■ **WHAT YOU ARE ASKED TO DO**
In the records that follow, the lines from the one containing "size after oversampling." to the one containing "The different performance", inclusive, are to be given again exactly.
------------------------------
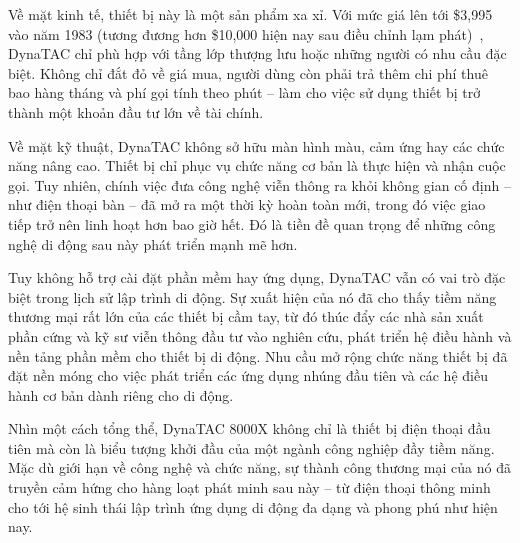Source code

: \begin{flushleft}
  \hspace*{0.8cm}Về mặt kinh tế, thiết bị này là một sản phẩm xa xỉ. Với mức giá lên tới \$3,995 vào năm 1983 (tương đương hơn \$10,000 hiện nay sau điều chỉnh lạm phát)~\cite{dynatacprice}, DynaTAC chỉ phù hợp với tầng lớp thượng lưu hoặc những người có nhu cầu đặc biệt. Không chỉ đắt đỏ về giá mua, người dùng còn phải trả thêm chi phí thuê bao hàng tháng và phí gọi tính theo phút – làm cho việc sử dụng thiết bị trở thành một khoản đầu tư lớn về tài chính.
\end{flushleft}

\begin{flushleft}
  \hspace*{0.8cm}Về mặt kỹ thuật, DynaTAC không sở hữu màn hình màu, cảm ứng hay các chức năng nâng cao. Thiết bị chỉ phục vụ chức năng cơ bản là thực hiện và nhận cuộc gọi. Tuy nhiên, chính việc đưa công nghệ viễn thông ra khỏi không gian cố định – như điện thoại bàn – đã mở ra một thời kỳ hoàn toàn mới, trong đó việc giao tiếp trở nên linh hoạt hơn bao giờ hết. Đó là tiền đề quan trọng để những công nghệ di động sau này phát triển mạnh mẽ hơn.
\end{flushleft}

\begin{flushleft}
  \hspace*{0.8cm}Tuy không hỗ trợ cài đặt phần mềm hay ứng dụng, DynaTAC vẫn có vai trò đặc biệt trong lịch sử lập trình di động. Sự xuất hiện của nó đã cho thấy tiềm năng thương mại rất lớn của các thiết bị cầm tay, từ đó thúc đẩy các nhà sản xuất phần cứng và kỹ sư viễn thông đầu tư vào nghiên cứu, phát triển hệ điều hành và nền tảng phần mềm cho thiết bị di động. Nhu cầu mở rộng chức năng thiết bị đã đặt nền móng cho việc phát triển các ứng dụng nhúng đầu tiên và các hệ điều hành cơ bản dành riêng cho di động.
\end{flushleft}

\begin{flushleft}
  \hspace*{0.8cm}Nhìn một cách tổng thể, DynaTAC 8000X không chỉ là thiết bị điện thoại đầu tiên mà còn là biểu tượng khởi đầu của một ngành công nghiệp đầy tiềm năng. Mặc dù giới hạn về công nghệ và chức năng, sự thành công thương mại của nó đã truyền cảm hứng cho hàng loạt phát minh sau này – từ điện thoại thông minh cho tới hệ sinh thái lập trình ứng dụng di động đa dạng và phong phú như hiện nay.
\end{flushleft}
------------------------------
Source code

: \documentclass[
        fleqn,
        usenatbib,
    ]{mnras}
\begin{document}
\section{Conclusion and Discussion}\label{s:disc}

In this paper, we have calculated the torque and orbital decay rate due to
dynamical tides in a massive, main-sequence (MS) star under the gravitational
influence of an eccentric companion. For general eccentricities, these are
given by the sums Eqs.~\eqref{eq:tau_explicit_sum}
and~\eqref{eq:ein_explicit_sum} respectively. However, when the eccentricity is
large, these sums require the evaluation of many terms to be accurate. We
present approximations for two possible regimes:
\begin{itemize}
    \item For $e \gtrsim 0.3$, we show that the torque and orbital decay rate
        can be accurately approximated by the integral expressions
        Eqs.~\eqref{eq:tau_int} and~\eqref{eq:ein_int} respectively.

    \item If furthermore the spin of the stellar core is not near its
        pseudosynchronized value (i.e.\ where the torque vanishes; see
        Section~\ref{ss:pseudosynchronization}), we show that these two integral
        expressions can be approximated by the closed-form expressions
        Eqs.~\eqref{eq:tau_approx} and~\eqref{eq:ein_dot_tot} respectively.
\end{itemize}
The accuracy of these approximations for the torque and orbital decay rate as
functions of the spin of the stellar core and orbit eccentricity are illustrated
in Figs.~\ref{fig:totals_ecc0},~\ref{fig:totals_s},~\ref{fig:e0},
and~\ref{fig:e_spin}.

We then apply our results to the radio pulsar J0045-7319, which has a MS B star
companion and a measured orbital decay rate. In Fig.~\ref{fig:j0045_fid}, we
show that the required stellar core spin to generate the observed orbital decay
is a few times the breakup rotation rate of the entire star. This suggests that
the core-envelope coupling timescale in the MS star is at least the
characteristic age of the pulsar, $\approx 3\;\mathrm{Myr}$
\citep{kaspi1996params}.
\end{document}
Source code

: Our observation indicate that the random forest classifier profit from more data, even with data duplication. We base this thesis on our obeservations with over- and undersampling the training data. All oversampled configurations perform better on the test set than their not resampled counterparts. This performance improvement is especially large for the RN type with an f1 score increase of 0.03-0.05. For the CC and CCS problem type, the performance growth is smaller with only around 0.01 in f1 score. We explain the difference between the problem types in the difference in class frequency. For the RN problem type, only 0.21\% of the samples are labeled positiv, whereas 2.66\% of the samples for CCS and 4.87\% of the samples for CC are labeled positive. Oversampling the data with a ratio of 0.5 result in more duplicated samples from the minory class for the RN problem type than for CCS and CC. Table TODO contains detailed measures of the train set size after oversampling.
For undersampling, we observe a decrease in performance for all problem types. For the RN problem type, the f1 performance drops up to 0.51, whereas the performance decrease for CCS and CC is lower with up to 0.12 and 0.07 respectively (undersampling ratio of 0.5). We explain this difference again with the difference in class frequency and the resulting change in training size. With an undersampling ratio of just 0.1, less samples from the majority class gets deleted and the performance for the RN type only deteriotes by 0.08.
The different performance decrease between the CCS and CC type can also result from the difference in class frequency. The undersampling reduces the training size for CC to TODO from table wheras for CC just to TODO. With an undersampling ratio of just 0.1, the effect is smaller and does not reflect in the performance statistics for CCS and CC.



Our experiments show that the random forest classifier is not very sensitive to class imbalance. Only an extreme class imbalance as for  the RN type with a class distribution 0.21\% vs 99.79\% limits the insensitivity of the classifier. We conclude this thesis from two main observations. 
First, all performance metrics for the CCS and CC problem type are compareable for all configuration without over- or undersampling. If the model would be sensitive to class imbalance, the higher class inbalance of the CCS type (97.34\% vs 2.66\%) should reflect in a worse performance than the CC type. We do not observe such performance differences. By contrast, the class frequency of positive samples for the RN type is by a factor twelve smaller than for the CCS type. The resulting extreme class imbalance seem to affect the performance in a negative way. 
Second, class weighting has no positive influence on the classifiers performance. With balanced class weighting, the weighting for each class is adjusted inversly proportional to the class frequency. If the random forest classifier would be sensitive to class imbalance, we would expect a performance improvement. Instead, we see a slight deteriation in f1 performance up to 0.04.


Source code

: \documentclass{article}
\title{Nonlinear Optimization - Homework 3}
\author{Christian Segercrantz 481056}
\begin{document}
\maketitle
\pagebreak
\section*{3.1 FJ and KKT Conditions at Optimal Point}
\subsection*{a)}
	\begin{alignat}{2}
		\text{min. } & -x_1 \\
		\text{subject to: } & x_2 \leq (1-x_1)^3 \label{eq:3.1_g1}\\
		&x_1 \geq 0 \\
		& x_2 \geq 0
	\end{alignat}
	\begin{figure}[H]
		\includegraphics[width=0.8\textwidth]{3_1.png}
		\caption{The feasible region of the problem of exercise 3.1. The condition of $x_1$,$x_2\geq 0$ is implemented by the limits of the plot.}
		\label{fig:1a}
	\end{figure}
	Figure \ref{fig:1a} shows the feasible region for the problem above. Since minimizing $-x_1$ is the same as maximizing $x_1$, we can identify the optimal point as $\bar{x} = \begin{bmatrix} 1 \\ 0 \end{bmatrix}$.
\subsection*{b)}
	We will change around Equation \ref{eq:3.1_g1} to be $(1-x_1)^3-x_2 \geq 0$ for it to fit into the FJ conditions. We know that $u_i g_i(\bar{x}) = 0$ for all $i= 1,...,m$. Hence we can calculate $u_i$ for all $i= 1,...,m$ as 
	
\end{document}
------------------------------
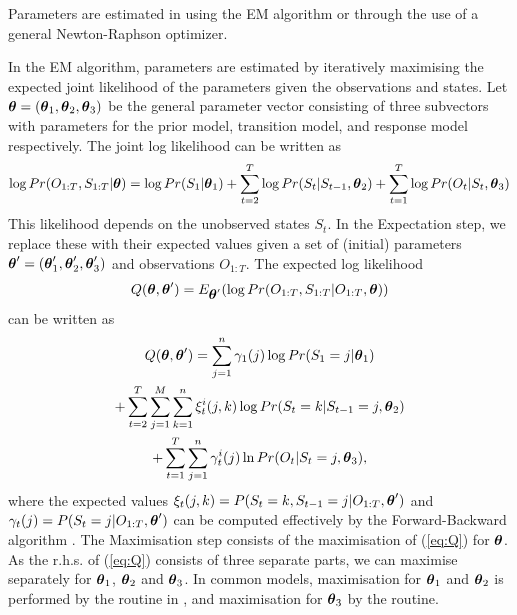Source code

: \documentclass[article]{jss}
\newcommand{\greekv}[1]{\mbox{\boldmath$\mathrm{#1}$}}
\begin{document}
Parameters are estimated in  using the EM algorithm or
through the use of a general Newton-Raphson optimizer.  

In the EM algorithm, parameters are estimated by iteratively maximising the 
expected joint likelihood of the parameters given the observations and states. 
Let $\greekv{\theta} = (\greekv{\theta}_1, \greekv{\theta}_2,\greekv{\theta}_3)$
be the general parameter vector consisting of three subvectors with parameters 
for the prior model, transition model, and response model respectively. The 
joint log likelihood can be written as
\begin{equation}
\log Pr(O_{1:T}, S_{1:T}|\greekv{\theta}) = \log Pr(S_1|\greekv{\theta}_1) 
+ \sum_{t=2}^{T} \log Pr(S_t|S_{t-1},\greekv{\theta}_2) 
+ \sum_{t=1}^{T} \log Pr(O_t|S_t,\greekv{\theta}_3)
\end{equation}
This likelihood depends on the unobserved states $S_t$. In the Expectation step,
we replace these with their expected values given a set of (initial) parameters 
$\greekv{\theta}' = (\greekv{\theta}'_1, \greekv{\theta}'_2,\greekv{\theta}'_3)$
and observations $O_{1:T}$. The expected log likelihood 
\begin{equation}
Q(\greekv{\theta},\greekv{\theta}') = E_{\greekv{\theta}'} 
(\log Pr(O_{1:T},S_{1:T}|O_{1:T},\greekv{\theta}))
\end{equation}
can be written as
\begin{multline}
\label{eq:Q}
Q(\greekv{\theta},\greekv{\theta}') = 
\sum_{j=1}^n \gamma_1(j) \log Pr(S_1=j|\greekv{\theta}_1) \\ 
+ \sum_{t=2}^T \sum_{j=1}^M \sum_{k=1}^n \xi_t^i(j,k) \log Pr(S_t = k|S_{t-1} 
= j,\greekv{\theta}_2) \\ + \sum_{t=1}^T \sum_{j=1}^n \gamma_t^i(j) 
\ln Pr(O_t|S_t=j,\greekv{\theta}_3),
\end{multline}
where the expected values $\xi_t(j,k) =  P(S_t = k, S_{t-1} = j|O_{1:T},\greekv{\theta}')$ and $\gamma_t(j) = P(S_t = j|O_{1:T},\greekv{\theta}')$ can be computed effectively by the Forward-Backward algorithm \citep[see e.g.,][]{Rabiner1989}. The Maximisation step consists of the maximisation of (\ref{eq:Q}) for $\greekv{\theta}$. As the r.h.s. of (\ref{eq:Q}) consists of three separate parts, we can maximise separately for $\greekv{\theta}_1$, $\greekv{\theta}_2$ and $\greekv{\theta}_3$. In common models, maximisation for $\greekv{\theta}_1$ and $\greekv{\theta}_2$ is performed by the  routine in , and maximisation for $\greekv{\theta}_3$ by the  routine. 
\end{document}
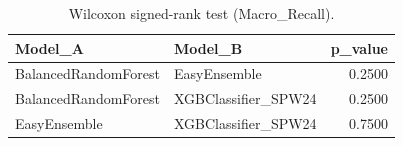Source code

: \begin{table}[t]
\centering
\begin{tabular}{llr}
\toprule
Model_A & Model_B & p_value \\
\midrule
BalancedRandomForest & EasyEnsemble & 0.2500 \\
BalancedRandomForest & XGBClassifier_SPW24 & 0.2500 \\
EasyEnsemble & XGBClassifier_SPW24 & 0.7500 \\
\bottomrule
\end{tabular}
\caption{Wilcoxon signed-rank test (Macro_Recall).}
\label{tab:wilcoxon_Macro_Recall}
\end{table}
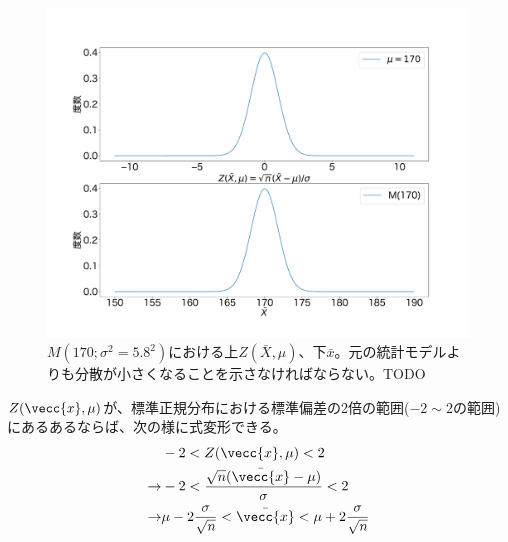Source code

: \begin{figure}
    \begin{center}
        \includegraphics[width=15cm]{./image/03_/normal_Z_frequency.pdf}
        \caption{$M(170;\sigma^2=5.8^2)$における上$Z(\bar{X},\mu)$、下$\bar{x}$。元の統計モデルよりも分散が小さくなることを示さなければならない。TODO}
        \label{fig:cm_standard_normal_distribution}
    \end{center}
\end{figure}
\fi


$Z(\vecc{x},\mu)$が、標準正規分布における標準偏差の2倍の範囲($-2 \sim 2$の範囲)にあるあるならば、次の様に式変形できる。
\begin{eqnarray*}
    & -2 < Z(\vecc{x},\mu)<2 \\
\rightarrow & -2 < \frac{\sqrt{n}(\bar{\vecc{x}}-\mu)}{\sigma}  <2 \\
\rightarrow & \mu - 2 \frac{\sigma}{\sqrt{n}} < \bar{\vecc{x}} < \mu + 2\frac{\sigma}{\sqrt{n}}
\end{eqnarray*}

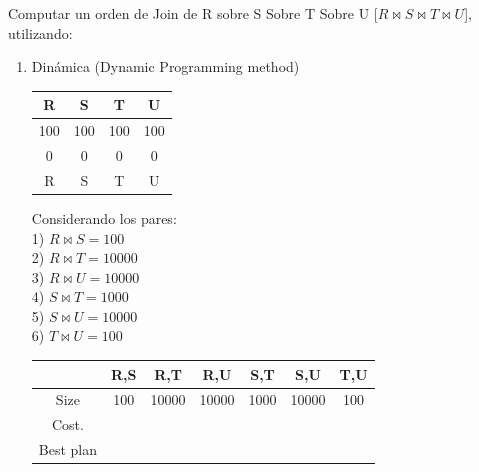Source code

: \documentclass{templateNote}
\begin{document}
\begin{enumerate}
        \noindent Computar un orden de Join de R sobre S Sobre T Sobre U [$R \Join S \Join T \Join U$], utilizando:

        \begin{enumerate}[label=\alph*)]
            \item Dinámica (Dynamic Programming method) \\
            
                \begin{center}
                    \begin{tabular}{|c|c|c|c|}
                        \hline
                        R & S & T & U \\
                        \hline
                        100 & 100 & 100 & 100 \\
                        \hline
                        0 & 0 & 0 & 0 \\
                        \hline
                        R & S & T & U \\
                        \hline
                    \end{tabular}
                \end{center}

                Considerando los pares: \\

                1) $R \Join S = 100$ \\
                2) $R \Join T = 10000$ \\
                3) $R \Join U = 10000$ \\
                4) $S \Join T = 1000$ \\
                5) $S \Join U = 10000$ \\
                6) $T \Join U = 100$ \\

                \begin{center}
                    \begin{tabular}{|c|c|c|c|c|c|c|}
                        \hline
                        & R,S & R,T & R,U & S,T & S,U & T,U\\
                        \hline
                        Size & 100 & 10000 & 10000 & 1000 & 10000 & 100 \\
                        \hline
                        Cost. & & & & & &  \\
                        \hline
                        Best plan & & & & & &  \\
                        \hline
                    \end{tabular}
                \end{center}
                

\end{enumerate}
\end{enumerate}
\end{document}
------------------------------
■ **TASK RESPONSE**
: Our observation indicate that the random forest classifier profit from more data, even with data duplication. We base this thesis on our obeservations with over- and undersampling the training data. All oversampled configurations perform better on the test set than their not resampled counterparts. This performance improvement is especially large for the RN type with an f1 score increase of 0.03-0.05. For the CC and CCS problem type, the performance growth is smaller with only around 0.01 in f1 score. We explain the difference between the problem types in the difference in class frequency. For the RN problem type, only 0.21\% of the samples are labeled positiv, whereas 2.66\% of the samples for CCS and 4.87\% of the samples for CC are labeled positive. Oversampling the data with a ratio of 0.5 result in more duplicated samples from the minory class for the RN problem type than for CCS and CC. Table TODO contains detailed measures of the train set size after oversampling.
For undersampling, we observe a decrease in performance for all problem types. For the RN problem type, the f1 performance drops up to 0.51, whereas the performance decrease for CCS and CC is lower with up to 0.12 and 0.07 respectively (undersampling ratio of 0.5). We explain this difference again with the difference in class frequency and the resulting change in training size. With an undersampling ratio of just 0.1, less samples from the majority class gets deleted and the performance for the RN type only deteriotes by 0.08.
The different performance decrease between the CCS and CC type can also result from the difference in class frequency. The undersampling reduces the training size for CC to TODO from table wheras for CC just to TODO. With an undersampling ratio of just 0.1, the effect is smaller and does not reflect in the performance statistics for CCS and CC.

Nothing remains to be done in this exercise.